(Pictures paired with source code)
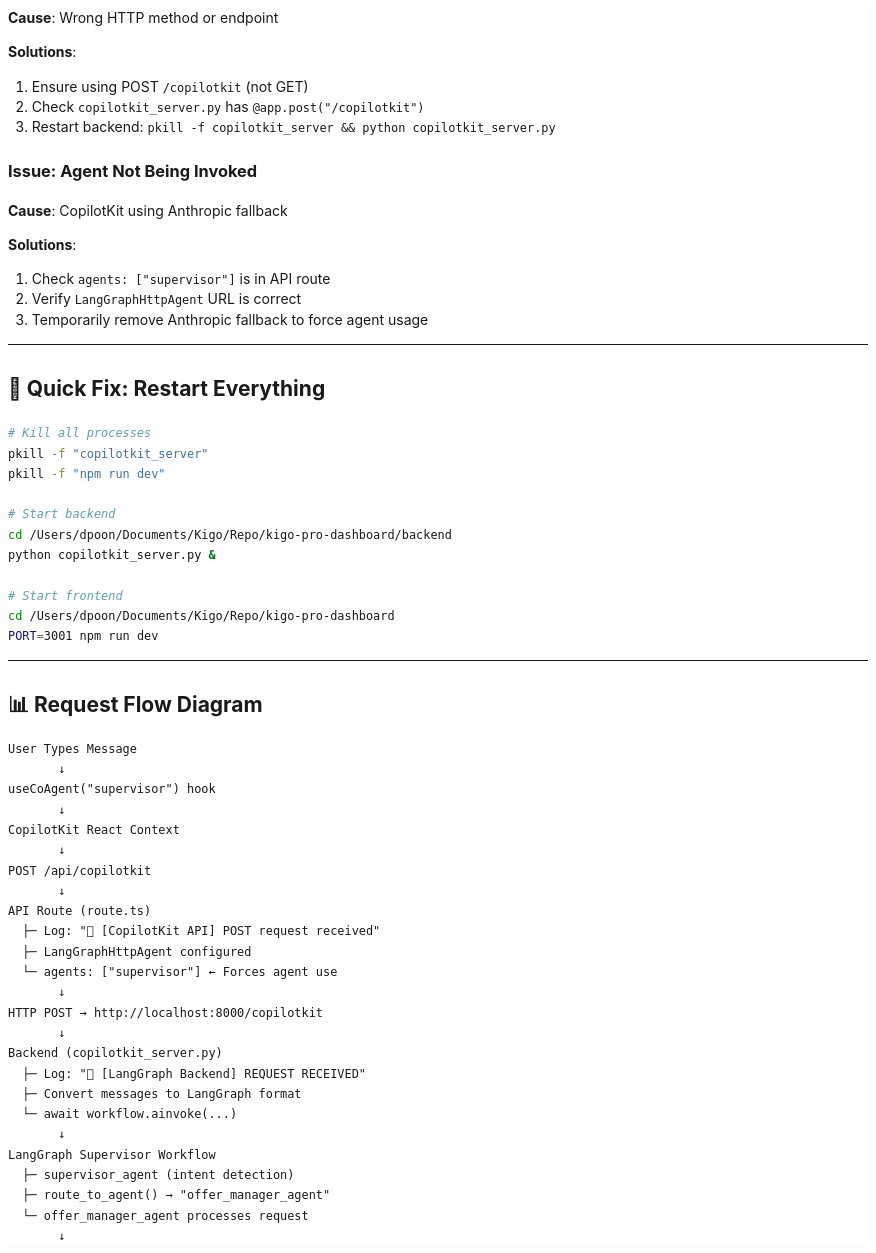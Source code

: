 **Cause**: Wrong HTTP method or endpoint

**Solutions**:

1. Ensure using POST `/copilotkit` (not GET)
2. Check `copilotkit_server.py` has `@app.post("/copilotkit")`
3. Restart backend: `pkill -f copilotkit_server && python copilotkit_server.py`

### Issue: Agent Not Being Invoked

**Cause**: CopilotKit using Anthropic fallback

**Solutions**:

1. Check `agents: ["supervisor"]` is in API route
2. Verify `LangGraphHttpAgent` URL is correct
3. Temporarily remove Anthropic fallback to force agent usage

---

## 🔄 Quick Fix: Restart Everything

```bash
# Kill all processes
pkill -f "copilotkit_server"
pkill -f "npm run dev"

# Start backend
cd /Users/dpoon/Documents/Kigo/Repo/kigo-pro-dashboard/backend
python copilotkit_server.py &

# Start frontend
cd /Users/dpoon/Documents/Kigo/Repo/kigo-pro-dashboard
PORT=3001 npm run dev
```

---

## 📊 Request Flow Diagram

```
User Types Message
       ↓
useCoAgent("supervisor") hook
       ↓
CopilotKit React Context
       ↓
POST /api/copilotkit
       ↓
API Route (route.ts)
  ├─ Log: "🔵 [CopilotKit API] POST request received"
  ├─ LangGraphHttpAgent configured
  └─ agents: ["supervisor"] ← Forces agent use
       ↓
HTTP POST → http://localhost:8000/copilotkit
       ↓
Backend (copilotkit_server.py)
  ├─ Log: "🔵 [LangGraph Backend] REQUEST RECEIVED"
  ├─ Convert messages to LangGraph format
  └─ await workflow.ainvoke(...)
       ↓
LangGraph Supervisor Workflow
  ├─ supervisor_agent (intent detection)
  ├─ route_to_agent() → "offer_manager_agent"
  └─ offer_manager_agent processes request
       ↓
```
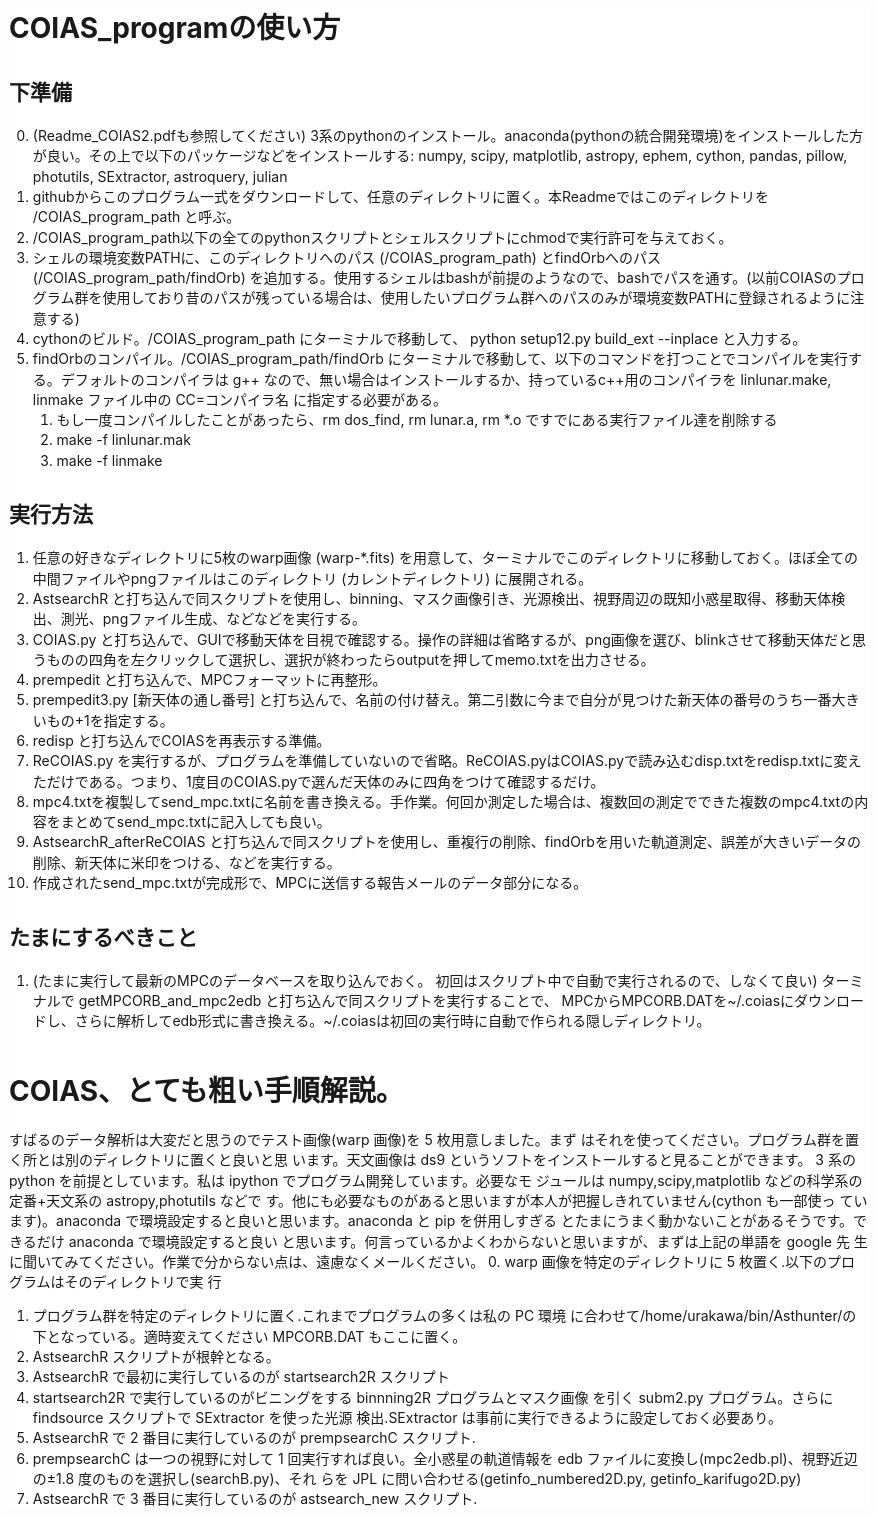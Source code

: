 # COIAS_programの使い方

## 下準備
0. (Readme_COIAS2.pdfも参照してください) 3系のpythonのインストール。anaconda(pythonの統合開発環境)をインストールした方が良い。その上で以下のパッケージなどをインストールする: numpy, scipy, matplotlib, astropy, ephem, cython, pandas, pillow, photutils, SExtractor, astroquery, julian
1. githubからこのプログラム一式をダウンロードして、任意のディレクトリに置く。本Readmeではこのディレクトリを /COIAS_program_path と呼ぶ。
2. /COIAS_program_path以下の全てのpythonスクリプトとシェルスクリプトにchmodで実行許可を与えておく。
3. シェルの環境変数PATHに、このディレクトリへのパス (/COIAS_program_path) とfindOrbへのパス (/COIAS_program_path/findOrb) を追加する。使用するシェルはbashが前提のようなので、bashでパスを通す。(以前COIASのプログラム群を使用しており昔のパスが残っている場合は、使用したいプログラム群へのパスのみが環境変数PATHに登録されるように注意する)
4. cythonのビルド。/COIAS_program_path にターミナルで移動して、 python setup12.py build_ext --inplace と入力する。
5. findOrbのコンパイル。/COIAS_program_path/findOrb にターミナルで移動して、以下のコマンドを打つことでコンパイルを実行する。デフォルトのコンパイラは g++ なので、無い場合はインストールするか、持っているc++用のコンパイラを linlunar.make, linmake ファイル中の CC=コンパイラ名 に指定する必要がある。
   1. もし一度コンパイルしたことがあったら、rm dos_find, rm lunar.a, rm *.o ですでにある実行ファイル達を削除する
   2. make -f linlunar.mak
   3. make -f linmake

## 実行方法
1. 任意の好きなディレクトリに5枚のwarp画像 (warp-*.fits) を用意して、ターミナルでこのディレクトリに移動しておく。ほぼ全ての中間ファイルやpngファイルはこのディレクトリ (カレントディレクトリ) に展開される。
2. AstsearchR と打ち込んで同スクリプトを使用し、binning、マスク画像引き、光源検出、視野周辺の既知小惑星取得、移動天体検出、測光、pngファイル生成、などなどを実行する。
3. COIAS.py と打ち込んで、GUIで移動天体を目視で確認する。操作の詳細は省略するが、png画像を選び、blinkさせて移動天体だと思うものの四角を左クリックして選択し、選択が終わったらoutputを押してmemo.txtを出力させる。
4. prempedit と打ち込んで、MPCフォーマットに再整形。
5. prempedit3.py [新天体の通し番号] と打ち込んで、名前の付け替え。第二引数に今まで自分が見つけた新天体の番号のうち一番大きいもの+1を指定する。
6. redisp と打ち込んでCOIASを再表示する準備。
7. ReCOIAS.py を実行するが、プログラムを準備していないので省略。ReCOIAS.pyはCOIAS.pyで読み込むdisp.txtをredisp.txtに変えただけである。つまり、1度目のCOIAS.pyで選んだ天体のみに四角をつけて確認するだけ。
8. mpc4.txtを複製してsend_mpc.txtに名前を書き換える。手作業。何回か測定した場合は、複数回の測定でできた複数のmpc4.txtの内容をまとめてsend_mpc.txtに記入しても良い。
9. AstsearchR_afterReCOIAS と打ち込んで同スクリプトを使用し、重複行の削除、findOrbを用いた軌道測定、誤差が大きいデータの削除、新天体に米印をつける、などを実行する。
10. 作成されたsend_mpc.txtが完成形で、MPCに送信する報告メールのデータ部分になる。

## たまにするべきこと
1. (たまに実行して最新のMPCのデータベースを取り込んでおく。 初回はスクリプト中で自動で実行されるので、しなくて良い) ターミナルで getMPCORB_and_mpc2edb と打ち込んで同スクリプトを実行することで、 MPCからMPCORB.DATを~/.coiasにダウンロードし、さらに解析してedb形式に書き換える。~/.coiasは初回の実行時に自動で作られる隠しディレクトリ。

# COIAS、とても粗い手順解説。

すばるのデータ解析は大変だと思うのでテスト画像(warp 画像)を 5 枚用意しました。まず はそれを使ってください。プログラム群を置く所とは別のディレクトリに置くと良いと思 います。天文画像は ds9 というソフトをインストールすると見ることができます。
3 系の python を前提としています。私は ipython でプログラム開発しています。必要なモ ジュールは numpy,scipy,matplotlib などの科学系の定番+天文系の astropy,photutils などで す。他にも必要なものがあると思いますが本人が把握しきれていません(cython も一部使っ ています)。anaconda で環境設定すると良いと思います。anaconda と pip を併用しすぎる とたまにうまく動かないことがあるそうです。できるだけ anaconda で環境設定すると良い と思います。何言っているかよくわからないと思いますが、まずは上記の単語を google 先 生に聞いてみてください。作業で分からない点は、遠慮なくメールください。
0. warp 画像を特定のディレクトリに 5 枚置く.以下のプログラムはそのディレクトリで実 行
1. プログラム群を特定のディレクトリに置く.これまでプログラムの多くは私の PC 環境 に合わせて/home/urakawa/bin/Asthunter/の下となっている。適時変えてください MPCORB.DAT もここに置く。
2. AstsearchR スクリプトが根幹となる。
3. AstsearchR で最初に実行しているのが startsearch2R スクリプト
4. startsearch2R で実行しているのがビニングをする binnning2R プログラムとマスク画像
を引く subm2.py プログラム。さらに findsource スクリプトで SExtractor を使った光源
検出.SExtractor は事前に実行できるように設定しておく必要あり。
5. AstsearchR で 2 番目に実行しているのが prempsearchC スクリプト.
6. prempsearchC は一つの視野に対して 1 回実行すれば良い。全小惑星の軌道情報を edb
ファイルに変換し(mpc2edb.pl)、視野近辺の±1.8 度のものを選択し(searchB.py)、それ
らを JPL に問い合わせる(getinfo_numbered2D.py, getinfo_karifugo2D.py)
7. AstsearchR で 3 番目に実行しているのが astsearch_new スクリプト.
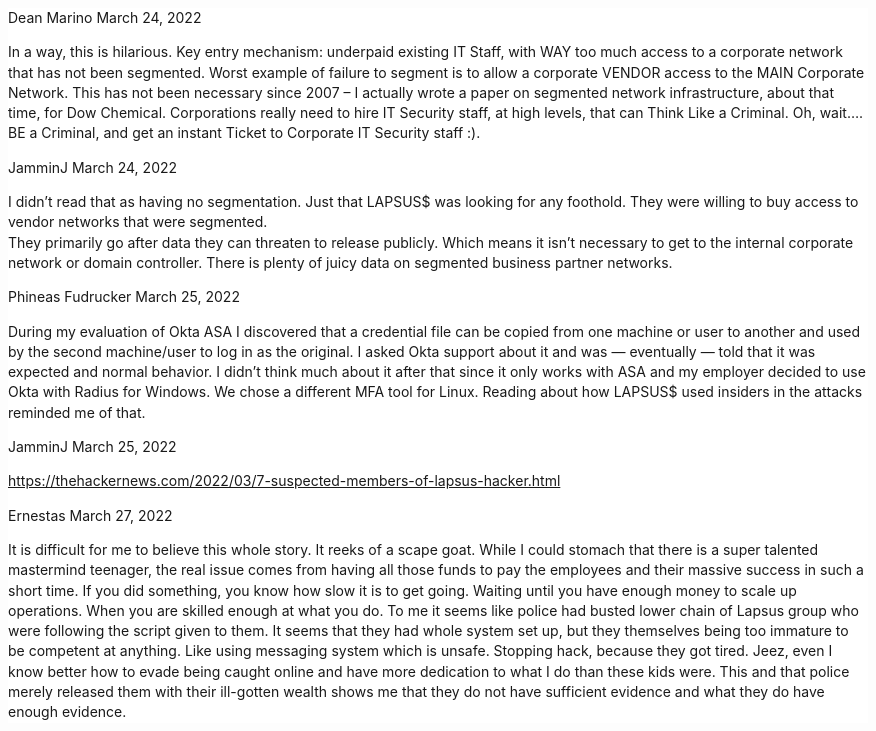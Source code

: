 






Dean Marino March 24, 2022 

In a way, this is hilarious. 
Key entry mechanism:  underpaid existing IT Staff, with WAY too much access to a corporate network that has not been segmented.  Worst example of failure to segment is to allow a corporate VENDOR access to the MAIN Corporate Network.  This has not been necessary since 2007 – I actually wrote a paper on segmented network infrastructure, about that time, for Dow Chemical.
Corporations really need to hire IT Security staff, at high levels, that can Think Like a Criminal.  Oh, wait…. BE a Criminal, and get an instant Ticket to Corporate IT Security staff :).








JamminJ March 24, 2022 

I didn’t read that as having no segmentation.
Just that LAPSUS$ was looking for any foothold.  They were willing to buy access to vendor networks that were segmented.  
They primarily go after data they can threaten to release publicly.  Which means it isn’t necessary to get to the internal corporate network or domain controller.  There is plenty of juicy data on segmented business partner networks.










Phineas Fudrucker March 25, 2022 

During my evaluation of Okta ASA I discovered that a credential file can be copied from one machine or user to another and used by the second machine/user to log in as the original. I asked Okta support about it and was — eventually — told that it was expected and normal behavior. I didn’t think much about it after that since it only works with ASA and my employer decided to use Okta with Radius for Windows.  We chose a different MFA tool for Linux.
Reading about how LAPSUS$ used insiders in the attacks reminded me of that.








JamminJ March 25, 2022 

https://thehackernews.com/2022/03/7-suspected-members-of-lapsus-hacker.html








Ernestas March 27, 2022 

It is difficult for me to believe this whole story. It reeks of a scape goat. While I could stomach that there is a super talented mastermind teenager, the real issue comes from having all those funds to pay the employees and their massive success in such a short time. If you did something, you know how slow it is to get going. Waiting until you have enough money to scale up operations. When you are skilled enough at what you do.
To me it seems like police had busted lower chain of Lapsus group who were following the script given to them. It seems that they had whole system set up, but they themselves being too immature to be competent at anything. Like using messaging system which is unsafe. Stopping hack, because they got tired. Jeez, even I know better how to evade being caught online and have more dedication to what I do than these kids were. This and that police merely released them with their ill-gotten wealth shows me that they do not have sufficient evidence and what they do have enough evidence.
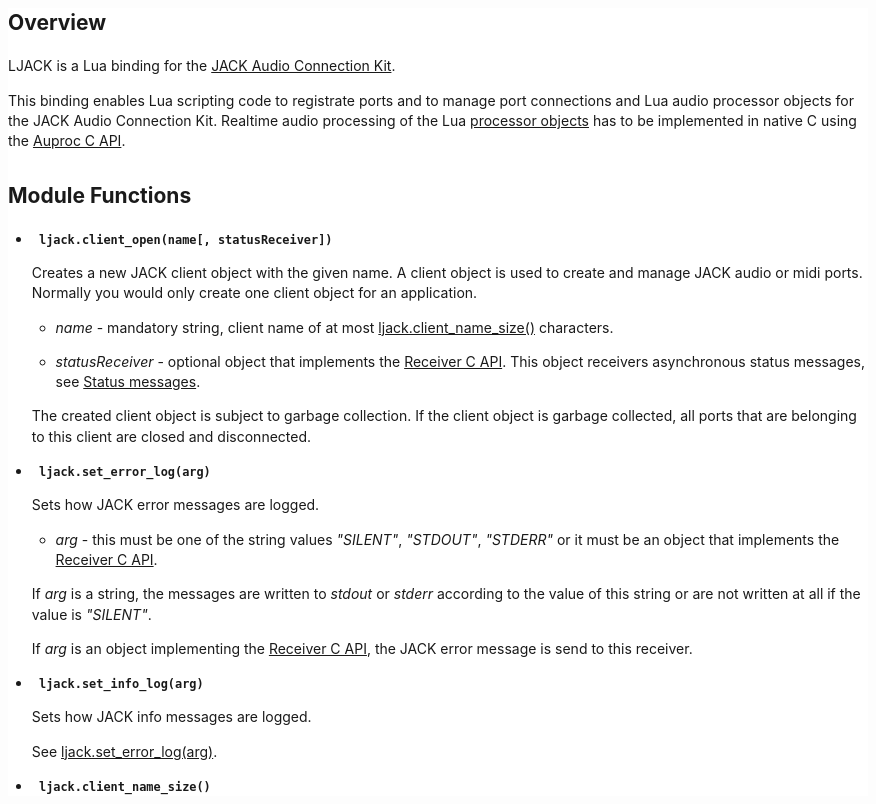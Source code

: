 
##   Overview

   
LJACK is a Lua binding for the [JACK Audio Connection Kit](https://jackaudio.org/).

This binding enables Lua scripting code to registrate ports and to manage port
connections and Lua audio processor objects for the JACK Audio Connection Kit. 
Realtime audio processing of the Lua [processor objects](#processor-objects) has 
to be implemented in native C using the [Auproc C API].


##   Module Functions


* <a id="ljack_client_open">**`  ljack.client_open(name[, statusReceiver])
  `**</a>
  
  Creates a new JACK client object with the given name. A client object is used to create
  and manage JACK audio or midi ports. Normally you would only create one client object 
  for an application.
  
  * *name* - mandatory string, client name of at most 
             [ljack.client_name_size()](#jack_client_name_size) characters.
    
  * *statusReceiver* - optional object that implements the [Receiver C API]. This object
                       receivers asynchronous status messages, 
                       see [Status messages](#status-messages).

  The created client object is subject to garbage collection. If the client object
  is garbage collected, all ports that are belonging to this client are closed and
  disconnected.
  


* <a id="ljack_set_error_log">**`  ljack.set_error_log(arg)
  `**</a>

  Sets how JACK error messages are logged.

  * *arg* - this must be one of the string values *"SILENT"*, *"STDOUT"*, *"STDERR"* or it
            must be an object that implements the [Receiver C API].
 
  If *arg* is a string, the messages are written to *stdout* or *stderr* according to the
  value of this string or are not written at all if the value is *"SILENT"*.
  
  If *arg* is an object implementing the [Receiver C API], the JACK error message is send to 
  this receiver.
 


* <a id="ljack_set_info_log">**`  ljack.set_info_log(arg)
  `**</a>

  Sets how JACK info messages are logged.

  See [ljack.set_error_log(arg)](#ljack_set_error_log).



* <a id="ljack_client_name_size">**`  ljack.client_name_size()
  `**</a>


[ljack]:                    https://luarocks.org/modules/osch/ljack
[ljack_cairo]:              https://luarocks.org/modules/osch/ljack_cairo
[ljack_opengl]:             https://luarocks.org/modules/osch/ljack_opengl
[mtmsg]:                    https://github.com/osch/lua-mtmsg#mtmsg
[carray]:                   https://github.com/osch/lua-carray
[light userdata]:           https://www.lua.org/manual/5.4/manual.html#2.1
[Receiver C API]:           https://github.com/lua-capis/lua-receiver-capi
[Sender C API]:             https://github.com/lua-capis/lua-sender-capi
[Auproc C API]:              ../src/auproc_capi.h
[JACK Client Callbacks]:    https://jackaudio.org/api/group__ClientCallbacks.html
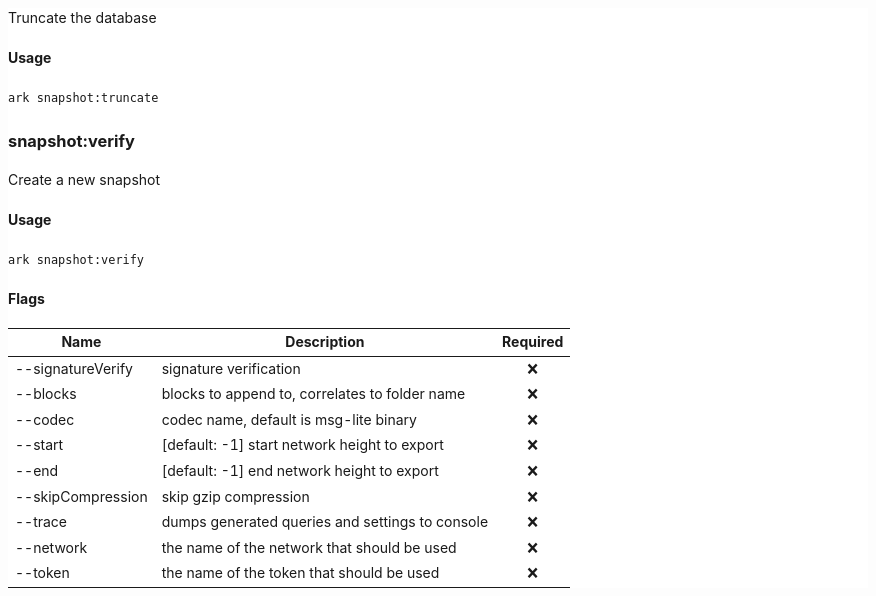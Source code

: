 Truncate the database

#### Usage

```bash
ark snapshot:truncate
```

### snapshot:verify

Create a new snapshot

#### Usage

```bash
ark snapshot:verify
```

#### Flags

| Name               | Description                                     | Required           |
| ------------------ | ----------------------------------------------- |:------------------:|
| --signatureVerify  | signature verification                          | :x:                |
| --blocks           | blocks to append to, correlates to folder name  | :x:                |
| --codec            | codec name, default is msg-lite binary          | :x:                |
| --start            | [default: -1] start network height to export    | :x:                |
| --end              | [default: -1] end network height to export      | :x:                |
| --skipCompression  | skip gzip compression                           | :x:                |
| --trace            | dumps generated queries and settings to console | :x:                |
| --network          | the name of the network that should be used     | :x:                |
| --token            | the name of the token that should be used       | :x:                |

Problem requirements:
Print, without alteration, only the lines above between the one holding "1. もし一度コンパイルしたことがあったら、rm dos_find, rm" and the one holding "6. redisp と打ち込んでCOIASを再表示する準備。", inclusive.

Final answer:
   1. もし一度コンパイルしたことがあったら、rm dos_find, rm lunar.a, rm *.o ですでにある実行ファイル達を削除する
   2. make -f linlunar.mak
   3. make -f linmake

## 実行方法
1. 任意の好きなディレクトリに5枚のwarp画像 (warp-*.fits) を用意して、ターミナルでこのディレクトリに移動しておく。ほぼ全ての中間ファイルやpngファイルはこのディレクトリ (カレントディレクトリ) に展開される。
2. AstsearchR と打ち込んで同スクリプトを使用し、binning、マスク画像引き、光源検出、視野周辺の既知小惑星取得、移動天体検出、測光、pngファイル生成、などなどを実行する。
3. COIAS.py と打ち込んで、GUIで移動天体を目視で確認する。操作の詳細は省略するが、png画像を選び、blinkさせて移動天体だと思うものの四角を左クリックして選択し、選択が終わったらoutputを押してmemo.txtを出力させる。
4. prempedit と打ち込んで、MPCフォーマットに再整形。
5. prempedit3.py [新天体の通し番号] と打ち込んで、名前の付け替え。第二引数に今まで自分が見つけた新天体の番号のうち一番大きいもの+1を指定する。
6. redisp と打ち込んでCOIASを再表示する準備。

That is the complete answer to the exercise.